— Ха-ха, — коротко произнес Игорь Божко.
— Зря смеешься, — сказала Завета.
— Почему?
— А вот еще… — оживился Сашка, — Украина — это польское слово и означает 'восточные пограничные земли'.
— Кто сказал?
— Радио. А вот еще, — Сашка покрутил настройку. — Аналитики ЕС считают, что Украина — важнейший вопрос национальной безопасности США.
— К бабке ходить не надо. И так все ясно! — в горячности заявил Игорь.
Костя заметил, что Елизавета даже немного обиделась на невнимательного Игоря. Плюсик мне, подумал Костя и подмигнул ей в зеркало заднего обзора. К его удивлению, она ему тоже моргнула без всякой заминки.
— Доктрина у них, пояс хотят создать 'Петля анаконды', — сказал Сашка. — Румыния претендует на Бесарабию, а Турция на Крым.
— Слетаются, как на падаль, — сказал Игорь, вспомнив наконец о Елизавете и усаживая ее к себе на колени.
Больше Костя на них не смотрел. Они ехали молча. Сашка Тулупов крутил приемник, а он, Костя, усиленно делал вид, что занят дорогой, хотя ему очень и очень хотелось взглянуть, что делается позади него.
***
Сабуров считался персоной нон-гранта. Въезд на территорию Украины ему запретили лет пять назад после серии репортажей из Севастополя. Кроме этого ему вменили сопротивление при задержании, якобы за разбитый полицейскому нос. На самом деле, его арестовали в гостинице — прямо на спящего надели наручники и увели в трусах. В изоляторе ему выдали засаленную до нельзя гимнастерку времен отечественной войны и рваные галифе, ходил он в старых шлепанцах на веревках. Естественно, брился он нерегулярно и кое-как. Поэтому вид у него уже через месяц был самый что ни на есть бомжовый — немытый, нечесаный и небритый. В баню, конечно, его не водили. Оставался только кран в камере, под которым он, кстати, и постирал гимнастерку. Все прелести превентивного заключения.
Украинские власти долго решали, что с ним делать. Посадить нельзя, потому что он ничего уголовного не совершил, отпустить просто так — значило признать слабости 'оранжевой' власти. Его прятали от журналистов, долго возили из тюрьмы в тюрьму. Как он потом узнал, мороча СМИ и дипломатам головы, объясняя, что такой-то никогда не въезжал на Украину или, наоборот, выехал, а мы знать ничего не знаем. Однажды в Ровенской тюрьме они все-таки ошиблись — сунули его, как обычно, не в одиночку, а в общую камеру. К этому времени Костя чувствовал себя в пенитенциарном заведении бывалым зеком, да и вид человека, явно вкусившего все прелести сидки, которому никто никогда ничего не передавал, но который не опустился, не пал духом, не ныл, не скули и ничего ни у кого не просил, внушало невольное уважение.
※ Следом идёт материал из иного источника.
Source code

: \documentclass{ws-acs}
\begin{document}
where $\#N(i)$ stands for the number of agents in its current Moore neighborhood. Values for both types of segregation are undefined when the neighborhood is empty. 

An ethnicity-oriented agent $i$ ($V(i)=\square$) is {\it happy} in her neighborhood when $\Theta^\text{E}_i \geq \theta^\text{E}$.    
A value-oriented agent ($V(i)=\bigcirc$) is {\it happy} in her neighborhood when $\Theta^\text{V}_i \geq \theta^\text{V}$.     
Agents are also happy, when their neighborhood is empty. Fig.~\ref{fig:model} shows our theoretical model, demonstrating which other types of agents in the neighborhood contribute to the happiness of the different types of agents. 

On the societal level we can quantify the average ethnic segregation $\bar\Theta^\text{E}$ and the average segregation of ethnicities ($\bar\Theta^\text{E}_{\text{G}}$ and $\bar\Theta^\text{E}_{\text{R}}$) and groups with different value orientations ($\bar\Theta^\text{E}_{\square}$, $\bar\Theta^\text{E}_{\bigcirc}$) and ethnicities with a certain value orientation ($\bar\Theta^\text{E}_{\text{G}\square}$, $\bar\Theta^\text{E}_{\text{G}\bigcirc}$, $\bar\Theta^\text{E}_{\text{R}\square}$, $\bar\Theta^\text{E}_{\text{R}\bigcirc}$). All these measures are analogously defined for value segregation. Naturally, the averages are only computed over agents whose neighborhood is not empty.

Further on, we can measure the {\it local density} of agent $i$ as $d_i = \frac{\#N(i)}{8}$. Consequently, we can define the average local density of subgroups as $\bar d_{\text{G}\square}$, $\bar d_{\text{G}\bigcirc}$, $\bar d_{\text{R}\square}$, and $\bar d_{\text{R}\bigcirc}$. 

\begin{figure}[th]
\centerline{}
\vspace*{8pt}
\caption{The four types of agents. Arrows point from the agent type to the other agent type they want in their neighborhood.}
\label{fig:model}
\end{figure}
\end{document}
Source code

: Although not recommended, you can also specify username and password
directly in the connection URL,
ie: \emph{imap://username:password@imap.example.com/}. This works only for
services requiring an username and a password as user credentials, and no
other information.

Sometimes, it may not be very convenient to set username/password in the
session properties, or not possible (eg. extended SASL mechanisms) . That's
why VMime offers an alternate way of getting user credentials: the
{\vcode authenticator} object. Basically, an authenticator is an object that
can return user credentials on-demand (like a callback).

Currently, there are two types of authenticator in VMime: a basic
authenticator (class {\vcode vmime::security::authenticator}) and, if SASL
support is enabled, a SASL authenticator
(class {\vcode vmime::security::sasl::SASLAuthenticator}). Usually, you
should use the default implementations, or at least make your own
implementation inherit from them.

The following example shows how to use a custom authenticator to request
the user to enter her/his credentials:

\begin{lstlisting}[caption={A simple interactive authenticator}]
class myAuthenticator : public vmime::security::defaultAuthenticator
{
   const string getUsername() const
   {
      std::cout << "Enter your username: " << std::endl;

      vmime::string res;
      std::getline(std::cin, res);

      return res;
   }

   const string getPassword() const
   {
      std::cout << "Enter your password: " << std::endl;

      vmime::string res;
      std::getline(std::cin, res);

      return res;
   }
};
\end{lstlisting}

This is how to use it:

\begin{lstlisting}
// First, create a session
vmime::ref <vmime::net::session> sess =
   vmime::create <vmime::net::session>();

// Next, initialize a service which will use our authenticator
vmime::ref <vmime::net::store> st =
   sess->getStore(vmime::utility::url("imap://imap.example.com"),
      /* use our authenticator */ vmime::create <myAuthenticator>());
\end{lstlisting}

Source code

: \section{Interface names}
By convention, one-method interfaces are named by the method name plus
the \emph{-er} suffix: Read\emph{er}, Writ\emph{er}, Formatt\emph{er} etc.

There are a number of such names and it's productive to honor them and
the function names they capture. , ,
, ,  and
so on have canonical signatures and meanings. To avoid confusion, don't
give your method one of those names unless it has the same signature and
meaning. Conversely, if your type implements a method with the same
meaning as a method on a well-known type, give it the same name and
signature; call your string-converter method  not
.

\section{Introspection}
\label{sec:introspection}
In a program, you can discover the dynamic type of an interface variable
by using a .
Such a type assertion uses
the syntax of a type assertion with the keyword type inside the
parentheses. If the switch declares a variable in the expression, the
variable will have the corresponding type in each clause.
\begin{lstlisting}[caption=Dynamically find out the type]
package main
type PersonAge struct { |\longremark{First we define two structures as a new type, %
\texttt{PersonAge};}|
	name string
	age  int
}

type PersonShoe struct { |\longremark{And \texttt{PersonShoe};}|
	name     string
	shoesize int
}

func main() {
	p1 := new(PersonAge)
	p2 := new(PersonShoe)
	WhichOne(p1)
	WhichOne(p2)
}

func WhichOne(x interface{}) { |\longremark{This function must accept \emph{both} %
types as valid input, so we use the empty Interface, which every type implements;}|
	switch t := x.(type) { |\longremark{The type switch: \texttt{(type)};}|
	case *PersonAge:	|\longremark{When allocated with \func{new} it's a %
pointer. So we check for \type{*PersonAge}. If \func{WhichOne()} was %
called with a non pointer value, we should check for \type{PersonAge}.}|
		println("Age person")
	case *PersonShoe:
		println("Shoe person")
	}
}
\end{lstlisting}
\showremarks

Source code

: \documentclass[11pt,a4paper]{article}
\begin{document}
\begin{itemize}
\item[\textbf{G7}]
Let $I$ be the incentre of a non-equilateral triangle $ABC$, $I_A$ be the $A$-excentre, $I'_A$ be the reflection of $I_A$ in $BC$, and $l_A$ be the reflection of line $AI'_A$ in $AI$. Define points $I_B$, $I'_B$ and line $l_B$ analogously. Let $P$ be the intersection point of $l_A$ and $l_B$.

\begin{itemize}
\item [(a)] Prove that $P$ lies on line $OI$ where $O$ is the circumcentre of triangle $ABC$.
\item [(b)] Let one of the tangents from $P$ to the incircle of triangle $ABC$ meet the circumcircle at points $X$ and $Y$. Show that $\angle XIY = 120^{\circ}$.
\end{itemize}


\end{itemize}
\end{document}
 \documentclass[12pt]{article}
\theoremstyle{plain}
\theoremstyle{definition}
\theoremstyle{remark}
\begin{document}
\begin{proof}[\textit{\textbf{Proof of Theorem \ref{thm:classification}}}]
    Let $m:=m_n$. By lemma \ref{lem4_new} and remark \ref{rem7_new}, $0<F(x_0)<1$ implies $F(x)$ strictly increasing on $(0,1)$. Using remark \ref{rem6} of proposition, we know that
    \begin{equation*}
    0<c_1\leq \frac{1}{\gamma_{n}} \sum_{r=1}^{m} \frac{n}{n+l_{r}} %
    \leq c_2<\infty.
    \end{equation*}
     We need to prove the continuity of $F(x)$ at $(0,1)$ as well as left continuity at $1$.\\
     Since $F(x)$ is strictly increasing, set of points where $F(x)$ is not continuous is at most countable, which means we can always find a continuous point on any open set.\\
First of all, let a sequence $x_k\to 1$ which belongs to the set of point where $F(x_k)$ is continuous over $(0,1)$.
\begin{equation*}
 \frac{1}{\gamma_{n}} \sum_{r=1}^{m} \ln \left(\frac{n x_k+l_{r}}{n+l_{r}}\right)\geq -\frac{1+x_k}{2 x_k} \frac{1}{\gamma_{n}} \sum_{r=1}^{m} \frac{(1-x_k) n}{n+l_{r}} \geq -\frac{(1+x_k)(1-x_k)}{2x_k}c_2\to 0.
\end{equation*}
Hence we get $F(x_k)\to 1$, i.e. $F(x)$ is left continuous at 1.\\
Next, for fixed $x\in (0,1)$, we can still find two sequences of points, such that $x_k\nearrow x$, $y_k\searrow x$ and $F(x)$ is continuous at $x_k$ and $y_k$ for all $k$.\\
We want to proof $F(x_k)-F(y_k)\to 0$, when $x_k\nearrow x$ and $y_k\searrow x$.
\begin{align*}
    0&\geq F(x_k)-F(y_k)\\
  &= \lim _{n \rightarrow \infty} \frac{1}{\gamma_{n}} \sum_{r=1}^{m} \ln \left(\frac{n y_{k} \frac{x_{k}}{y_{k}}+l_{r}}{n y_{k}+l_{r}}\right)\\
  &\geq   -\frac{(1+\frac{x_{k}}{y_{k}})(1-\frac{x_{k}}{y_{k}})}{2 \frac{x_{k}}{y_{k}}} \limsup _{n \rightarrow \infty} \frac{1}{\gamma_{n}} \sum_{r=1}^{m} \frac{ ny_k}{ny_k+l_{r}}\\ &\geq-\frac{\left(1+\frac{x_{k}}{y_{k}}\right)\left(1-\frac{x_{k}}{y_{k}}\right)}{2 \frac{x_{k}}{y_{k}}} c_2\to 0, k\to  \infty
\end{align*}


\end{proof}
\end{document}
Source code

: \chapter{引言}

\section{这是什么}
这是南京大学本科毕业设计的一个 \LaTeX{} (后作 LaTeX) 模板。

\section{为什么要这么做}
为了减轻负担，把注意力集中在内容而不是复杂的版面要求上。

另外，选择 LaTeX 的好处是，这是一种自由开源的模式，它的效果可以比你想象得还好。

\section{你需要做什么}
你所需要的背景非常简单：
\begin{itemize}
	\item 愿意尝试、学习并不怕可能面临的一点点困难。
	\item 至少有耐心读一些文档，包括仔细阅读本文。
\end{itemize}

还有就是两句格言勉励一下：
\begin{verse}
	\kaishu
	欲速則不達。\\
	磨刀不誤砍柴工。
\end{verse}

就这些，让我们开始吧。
А когда узнали, что он, вообще говоря, московский журналист и пострадал за ту же самую пресловутую свободу, которую очень и очень усердно навязывал Запад, и сидит без суда и следствия уже восемь месяцев, произвело на людей самое сильное впечатление. Человек, который первым вышел из камеры на свободу, позвонил по номеру, который дал ему Костя, и в Москве узнали, где его искать. Полиция, правда, спохватилась, перевела его в одиночку, но было поздно. Его еще две недели возили по этапам. Он успел побывать в Чернигове и Львове, но за эти две недели были задействованы такие силы, против которых 'оранжевая' украинская власть пресмыкалась, как собака перед палкой. В прессе писали: 'Германский канцлер, напомнила новоиспеченному украинскому президенту о том, что политика препятствования свободе слова и прессы противоречит соглашению об ассоциации между Украиной и ЕС'. Ну и много чего такого. В итоге, его постригли под ноль, побрили, сводили в баню и дали одежду с чужого плеча. Выдали даже пачку сигарет, правда, Костя не курил, зато обменял ее на два стакана крепкого чая с ложкой черничного варения.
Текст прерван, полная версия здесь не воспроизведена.